◆ **What needs to be done**:
Your answer should be an exact copy of all the entries, free of pictures.

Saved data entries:
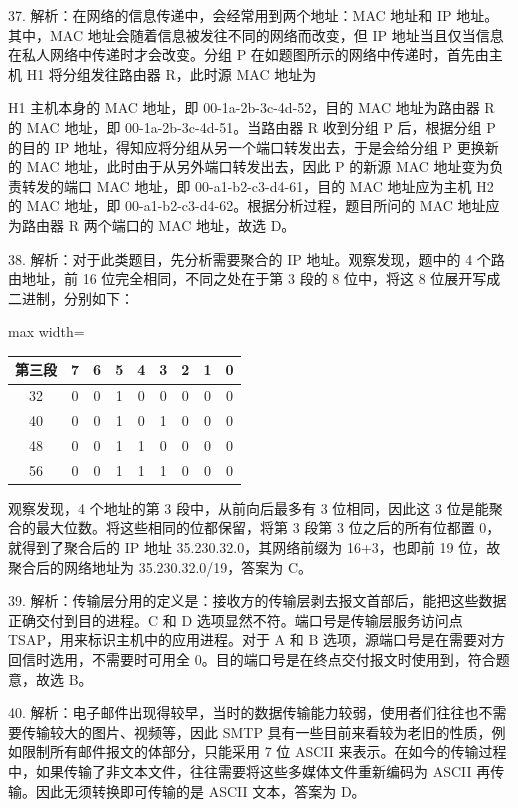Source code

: \documentclass[UTF8,11pt]{ctexart}
\begin{document}
37. 解析：在网络的信息传递中，会经常用到两个地址：MAC 地址和 IP 地址。其中，MAC 地址会随着信息被发往不同的网络而改变，但 IP 地址当且仅当信息在私人网络中传递时才会改变。分组 P 在如题图所示的网络中传递时，首先由主机 H1 将分组发往路由器 R，此时源 MAC 地址为


H1 主机本身的 MAC 地址，即 00-1a-2b-3c-4d-52，目的 MAC 地址为路由器 R 的 MAC 地址，即 00-1a-2b-3c-4d-51。当路由器 R 收到分组 P 后，根据分组 P 的目的 IP 地址，得知应将分组从另一个端口转发出去，于是会给分组 P 更换新的 MAC 地址，此时由于从另外端口转发出去，因此 P 的新源 MAC 地址变为负责转发的端口 MAC 地址，即 00-a1-b2-c3-d4-61，目的 MAC 地址应为主机 H2 的 MAC 地址，即 00-a1-b2-c3-d4-62。根据分析过程，题目所问的 MAC 地址应为路由器 R 两个端口的 MAC 地址，故选 D。


38. 解析：对于此类题目，先分析需要聚合的 IP 地址。观察发现，题中的 4 个路由地址，前 16 位完全相同，不同之处在于第 3 段的 8 位中，将这 8 位展开写成二进制，分别如下：


\begin{center}\begin{adjustbox}{max width=\linewidth}\begin{tabular}{|c|c|c|c|c|c|c|c|c|}\hline
第三段 & 7 & 6 & 5 & 4 & 3 & 2 & 1 & 0\\\hline
32 & 0 & 0 & 1 & 0 & 0 & 0 & 0 & 0\\\hline
40 & 0 & 0 & 1 & 0 & 1 & 0 & 0 & 0\\\hline
48 & 0 & 0 & 1 & 1 & 0 & 0 & 0 & 0\\\hline
56 & 0 & 0 & 1 & 1 & 1 & 0 & 0 & 0\\\hline\end{tabular}\end{adjustbox}\end{center}

观察发现，4 个地址的第 3 段中，从前向后最多有 3 位相同，因此这 3 位是能聚合的最大位数。将这些相同的位都保留，将第 3 段第 3 位之后的所有位都置 0，就得到了聚合后的 IP 地址 35.230.32.0，其网络前缀为 16+3，也即前 19 位，故聚合后的网络地址为 35.230.32.0/19，答案为 C。


39. 解析：传输层分用的定义是：接收方的传输层剥去报文首部后，能把这些数据正确交付到目的进程。C 和 D 选项显然不符。端口号是传输层服务访问点 TSAP，用来标识主机中的应用进程。对于 A 和 B 选项，源端口号是在需要对方回信时选用，不需要时可用全 0。目的端口号是在终点交付报文时使用到，符合题意，故选 B。


40. 解析：电子邮件出现得较早，当时的数据传输能力较弱，使用者们往往也不需要传输较大的图片、视频等，因此 SMTP 具有一些目前来看较为老旧的性质，例如限制所有邮件报文的体部分，只能采用 7 位 ASCII 来表示。在如今的传输过程中，如果传输了非文本文件，往往需要将这些多媒体文件重新编码为 ASCII 再传输。因此无须转换即可传输的是 ASCII 文本，答案为 D。
\end{document}
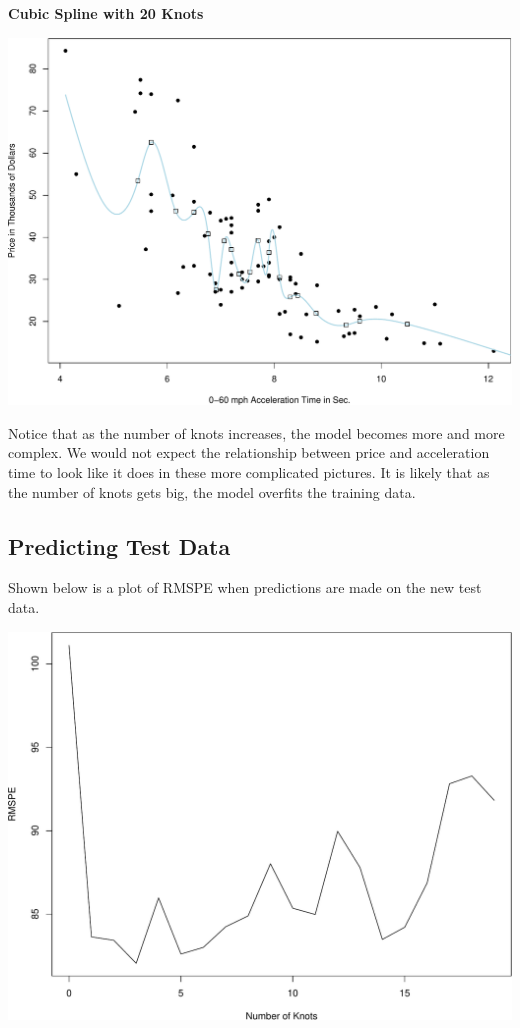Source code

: \documentclass[
  letterpaper,
  DIV=11,
  numbers=noendperiod]{scrreprt}
\begin{document}
\textbf{Cubic Spline with 20 Knots}

\includegraphics{Ch7_files/figure-pdf/unnamed-chunk-72-1.pdf}

Notice that as the number of knots increases, the model becomes more and
more complex. We would not expect the relationship between price and
acceleration time to look like it does in these more complicated
pictures. It is likely that as the number of knots gets big, the model
overfits the training data.

\subsection{Predicting Test Data}\label{predicting-test-data}

Shown below is a plot of RMSPE when predictions are made on the new test
data.

\includegraphics{Ch7_files/figure-pdf/unnamed-chunk-73-1.pdf}
\end{document}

◆ **Answer to this exercise**:
Source code

: \documentclass[UTF8,11pt]{ctexart}
\begin{document}
37. 解析：在网络的信息传递中，会经常用到两个地址：MAC 地址和 IP 地址。其中，MAC 地址会随着信息被发往不同的网络而改变，但 IP 地址当且仅当信息在私人网络中传递时才会改变。分组 P 在如题图所示的网络中传递时，首先由主机 H1 将分组发往路由器 R，此时源 MAC 地址为


H1 主机本身的 MAC 地址，即 00-1a-2b-3c-4d-52，目的 MAC 地址为路由器 R 的 MAC 地址，即 00-1a-2b-3c-4d-51。当路由器 R 收到分组 P 后，根据分组 P 的目的 IP 地址，得知应将分组从另一个端口转发出去，于是会给分组 P 更换新的 MAC 地址，此时由于从另外端口转发出去，因此 P 的新源 MAC 地址变为负责转发的端口 MAC 地址，即 00-a1-b2-c3-d4-61，目的 MAC 地址应为主机 H2 的 MAC 地址，即 00-a1-b2-c3-d4-62。根据分析过程，题目所问的 MAC 地址应为路由器 R 两个端口的 MAC 地址，故选 D。


38. 解析：对于此类题目，先分析需要聚合的 IP 地址。观察发现，题中的 4 个路由地址，前 16 位完全相同，不同之处在于第 3 段的 8 位中，将这 8 位展开写成二进制，分别如下：


\begin{center}\begin{adjustbox}{max width=\linewidth}\begin{tabular}{|c|c|c|c|c|c|c|c|c|}\hline
第三段 & 7 & 6 & 5 & 4 & 3 & 2 & 1 & 0\\\hline
32 & 0 & 0 & 1 & 0 & 0 & 0 & 0 & 0\\\hline
40 & 0 & 0 & 1 & 0 & 1 & 0 & 0 & 0\\\hline
48 & 0 & 0 & 1 & 1 & 0 & 0 & 0 & 0\\\hline
56 & 0 & 0 & 1 & 1 & 1 & 0 & 0 & 0\\\hline\end{tabular}\end{adjustbox}\end{center}

观察发现，4 个地址的第 3 段中，从前向后最多有 3 位相同，因此这 3 位是能聚合的最大位数。将这些相同的位都保留，将第 3 段第 3 位之后的所有位都置 0，就得到了聚合后的 IP 地址 35.230.32.0，其网络前缀为 16+3，也即前 19 位，故聚合后的网络地址为 35.230.32.0/19，答案为 C。


39. 解析：传输层分用的定义是：接收方的传输层剥去报文首部后，能把这些数据正确交付到目的进程。C 和 D 选项显然不符。端口号是传输层服务访问点 TSAP，用来标识主机中的应用进程。对于 A 和 B 选项，源端口号是在需要对方回信时选用，不需要时可用全 0。目的端口号是在终点交付报文时使用到，符合题意，故选 B。


40. 解析：电子邮件出现得较早，当时的数据传输能力较弱，使用者们往往也不需要传输较大的图片、视频等，因此 SMTP 具有一些目前来看较为老旧的性质，例如限制所有邮件报文的体部分，只能采用 7 位 ASCII 来表示。在如今的传输过程中，如果传输了非文本文件，往往需要将这些多媒体文件重新编码为 ASCII 再传输。因此无须转换即可传输的是 ASCII 文本，答案为 D。
\end{document}
Source code

: \documentclass[
  letterpaper,
  DIV=11,
  numbers=noendperiod]{scrreprt}
\begin{document}
\textbf{Cubic Spline with 20 Knots}

\includegraphics{Ch7_files/figure-pdf/unnamed-chunk-72-1.pdf}

Notice that as the number of knots increases, the model becomes more and
more complex. We would not expect the relationship between price and
acceleration time to look like it does in these more complicated
pictures. It is likely that as the number of knots gets big, the model
overfits the training data.

\subsection{Predicting Test Data}\label{predicting-test-data}

Shown below is a plot of RMSPE when predictions are made on the new test
data.

\includegraphics{Ch7_files/figure-pdf/unnamed-chunk-73-1.pdf}
\end{document}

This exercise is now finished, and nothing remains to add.